(How to complete this task):
Restate all entries exactly. Skip the images.

┌────────

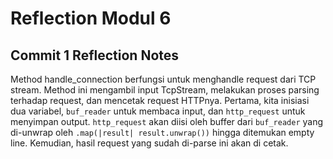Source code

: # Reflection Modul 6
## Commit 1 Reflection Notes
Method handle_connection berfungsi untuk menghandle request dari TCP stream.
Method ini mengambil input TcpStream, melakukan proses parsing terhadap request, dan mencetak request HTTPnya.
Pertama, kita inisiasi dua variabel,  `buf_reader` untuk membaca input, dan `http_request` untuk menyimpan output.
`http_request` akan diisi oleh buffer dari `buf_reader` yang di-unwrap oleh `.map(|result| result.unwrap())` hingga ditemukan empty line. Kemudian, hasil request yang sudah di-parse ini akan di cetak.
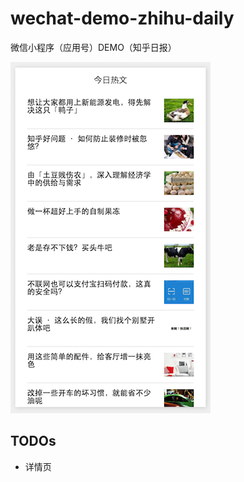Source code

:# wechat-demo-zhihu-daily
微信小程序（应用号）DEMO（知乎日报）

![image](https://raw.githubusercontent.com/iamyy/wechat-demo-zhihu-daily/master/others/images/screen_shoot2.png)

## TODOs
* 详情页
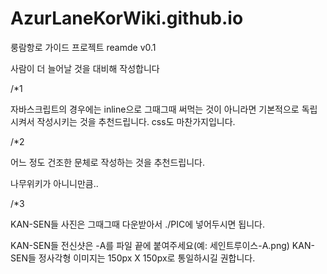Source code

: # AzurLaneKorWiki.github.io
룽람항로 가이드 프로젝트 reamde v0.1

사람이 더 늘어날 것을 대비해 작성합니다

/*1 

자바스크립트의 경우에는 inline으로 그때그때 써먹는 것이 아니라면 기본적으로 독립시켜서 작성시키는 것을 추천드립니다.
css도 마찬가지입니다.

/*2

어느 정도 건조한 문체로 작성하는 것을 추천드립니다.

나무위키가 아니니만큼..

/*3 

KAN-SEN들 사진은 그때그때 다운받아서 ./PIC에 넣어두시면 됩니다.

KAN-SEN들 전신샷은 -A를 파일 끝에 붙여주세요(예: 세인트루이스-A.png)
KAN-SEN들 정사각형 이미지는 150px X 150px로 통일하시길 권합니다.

└────────

(Answer to this exercise):
Source code

: # Reflection Modul 6
## Commit 1 Reflection Notes
Method handle_connection berfungsi untuk menghandle request dari TCP stream.
Method ini mengambil input TcpStream, melakukan proses parsing terhadap request, dan mencetak request HTTPnya.
Pertama, kita inisiasi dua variabel,  `buf_reader` untuk membaca input, dan `http_request` untuk menyimpan output.
`http_request` akan diisi oleh buffer dari `buf_reader` yang di-unwrap oleh `.map(|result| result.unwrap())` hingga ditemukan empty line. Kemudian, hasil request yang sudah di-parse ini akan di cetak.
Source code

:# wechat-demo-zhihu-daily
微信小程序（应用号）DEMO（知乎日报）

![image](https://raw.githubusercontent.com/iamyy/wechat-demo-zhihu-daily/master/others/images/screen_shoot2.png)

## TODOs
* 详情页
Source code

: # AzurLaneKorWiki.github.io
룽람항로 가이드 프로젝트 reamde v0.1

사람이 더 늘어날 것을 대비해 작성합니다

/*1 

자바스크립트의 경우에는 inline으로 그때그때 써먹는 것이 아니라면 기본적으로 독립시켜서 작성시키는 것을 추천드립니다.
css도 마찬가지입니다.

/*2

어느 정도 건조한 문체로 작성하는 것을 추천드립니다.

나무위키가 아니니만큼..

/*3 

KAN-SEN들 사진은 그때그때 다운받아서 ./PIC에 넣어두시면 됩니다.

KAN-SEN들 전신샷은 -A를 파일 끝에 붙여주세요(예: 세인트루이스-A.png)
KAN-SEN들 정사각형 이미지는 150px X 150px로 통일하시길 권합니다.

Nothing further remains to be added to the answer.